Anderson’s Resident Evil movies – he’s written all of them and directed three (not including the developing sixth installment) – have arguably suffered from diminishing returns of late, but Pompeii looks and sounds more like the kind of entertaining B-movie that he’s made his stock and trade. On some level, a narrative set around the Vesuvius meltdown is even timely, as Sutherland also told USA Today that:
“I’ve seen more natural disasters in the last five years than I have in my entire life. (The film) isn’t a history lesson, but it raises real issues that I think are worth discussing. It could happen again.”

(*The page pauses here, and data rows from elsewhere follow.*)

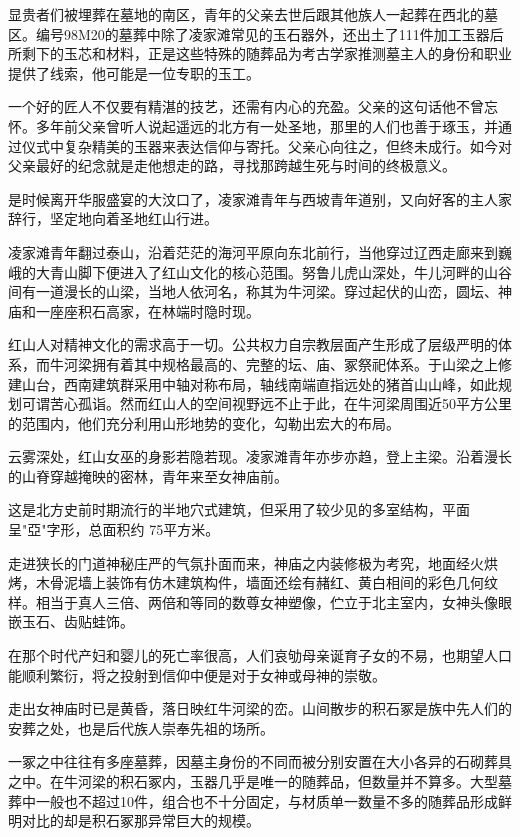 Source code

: 显贵者们被埋葬在墓地的南区，青年的父亲去世后跟其他族人一起葬在西北的墓区。编号98M20的墓葬中除了凌家滩常见的玉石器外，还出土了111件加工玉器后所剩下的玉芯和材料，正是这些特殊的随葬品为考古学家推测墓主人的身份和职业提供了线索，他可能是一位专职的玉工。

一个好的匠人不仅要有精湛的技艺，还需有内心的充盈。父亲的这句话他不曾忘怀。多年前父亲曾听人说起遥远的北方有一处圣地，那里的人们也善于琢玉，并通过仪式中复杂精美的玉器来表达信仰与寄托。父亲心向往之，但终未成行。如今对父亲最好的纪念就是走他想走的路，寻找那跨越生死与时间的终极意义。

是时候离开华服盛宴的大汶口了，凌家滩青年与西坡青年道别，又向好客的主人家辞行，坚定地向着圣地红山行进。

凌家滩青年翻过泰山，沿着茫茫的海河平原向东北前行，当他穿过辽西走廊来到巍峨的大青山脚下便进入了红山文化的核心范围。努鲁儿虎山深处，牛儿河畔的山谷间有一道漫长的山梁，当地人依河名，称其为牛河梁。穿过起伏的山峦，圆坛、神庙和一座座积石高家，在林端时隐时现。

红山人对精神文化的需求高于一切。公共权力自宗教层面产生形成了层级严明的体系，而牛河梁拥有着其中规格最高的、完整的坛、庙、冢祭祀体系。于山梁之上修建山台，西南建筑群采用中轴对称布局，轴线南端直指远处的猪首山山峰，如此规划可谓苦心孤诣。然而红山人的空间视野远不止于此，在牛河梁周围近50平方公里的范围内，他们充分利用山形地势的变化，勾勒出宏大的布局。

云雾深处，红山女巫的身影若隐若现。凌家滩青年亦步亦趋，登上主梁。沿着漫长的山脊穿越掩映的密林，青年来至女神庙前。

这是北方史前时期流行的半地穴式建筑，但采用了较少见的多室结构，平面呈"亞"字形，总面积约 75平方米。

走进狭长的门道神秘庄严的气氛扑面而来，神庙之内装修极为考究，地面经火烘烤，木骨泥墙上装饰有仿木建筑构件，墙面还绘有赭红、黄白相间的彩色几何纹样。相当于真人三倍、两倍和等同的数尊女神塑像，伫立于北主室内，女神头像眼嵌玉石、齿贴蛙饰。

在那个时代产妇和婴儿的死亡率很高，人们哀劬母亲诞育子女的不易，也期望人口能顺利繁衍，将之投射到信仰中便是对于女神或母神的崇敬。

走出女神庙时已是黄昏，落日映红牛河梁的峦。山间散步的积石冢是族中先人们的安葬之处，也是后代族人崇奉先祖的场所。

一冢之中往往有多座墓葬，因墓主身份的不同而被分别安置在大小各异的石砌葬具之中。在牛河梁的积石冢内，玉器几乎是唯一的随葬品，但数量并不算多。大型墓葬中一般也不超过10件，组合也不十分固定，与材质单一数量不多的随葬品形成鲜明对比的却是积石冢那异常巨大的规模。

Pompeii was scripted by Janet Scott and Lee Batchler (Batman Forever), Michael Robert Johnson (Sherlock Holmes) and Julian Fellowes (Romeo and Juliet (2013)); that mix of talent recalls how Anderson’s Three Musketeers was also penned by a blend of modern B-movie writers and storytellers who specialize in prestigious period drama fare. I won’t defend Anderson’s take on that classic literature as great filmmaking, but I had a blast watching it (and would argue that it embodies the spirit of Dumas’ source material better than you might think, at a passing glance).
In short: Pompeii seems like an enjoyable old-school Hollywood historical melodrama throwback, as realized through the eyes of a director whose speciality is low-grade action entertainment (and 3D moviemaking, nowadays).
Pompeii erupts in 2D and 3D theaters on February 21st, 2014.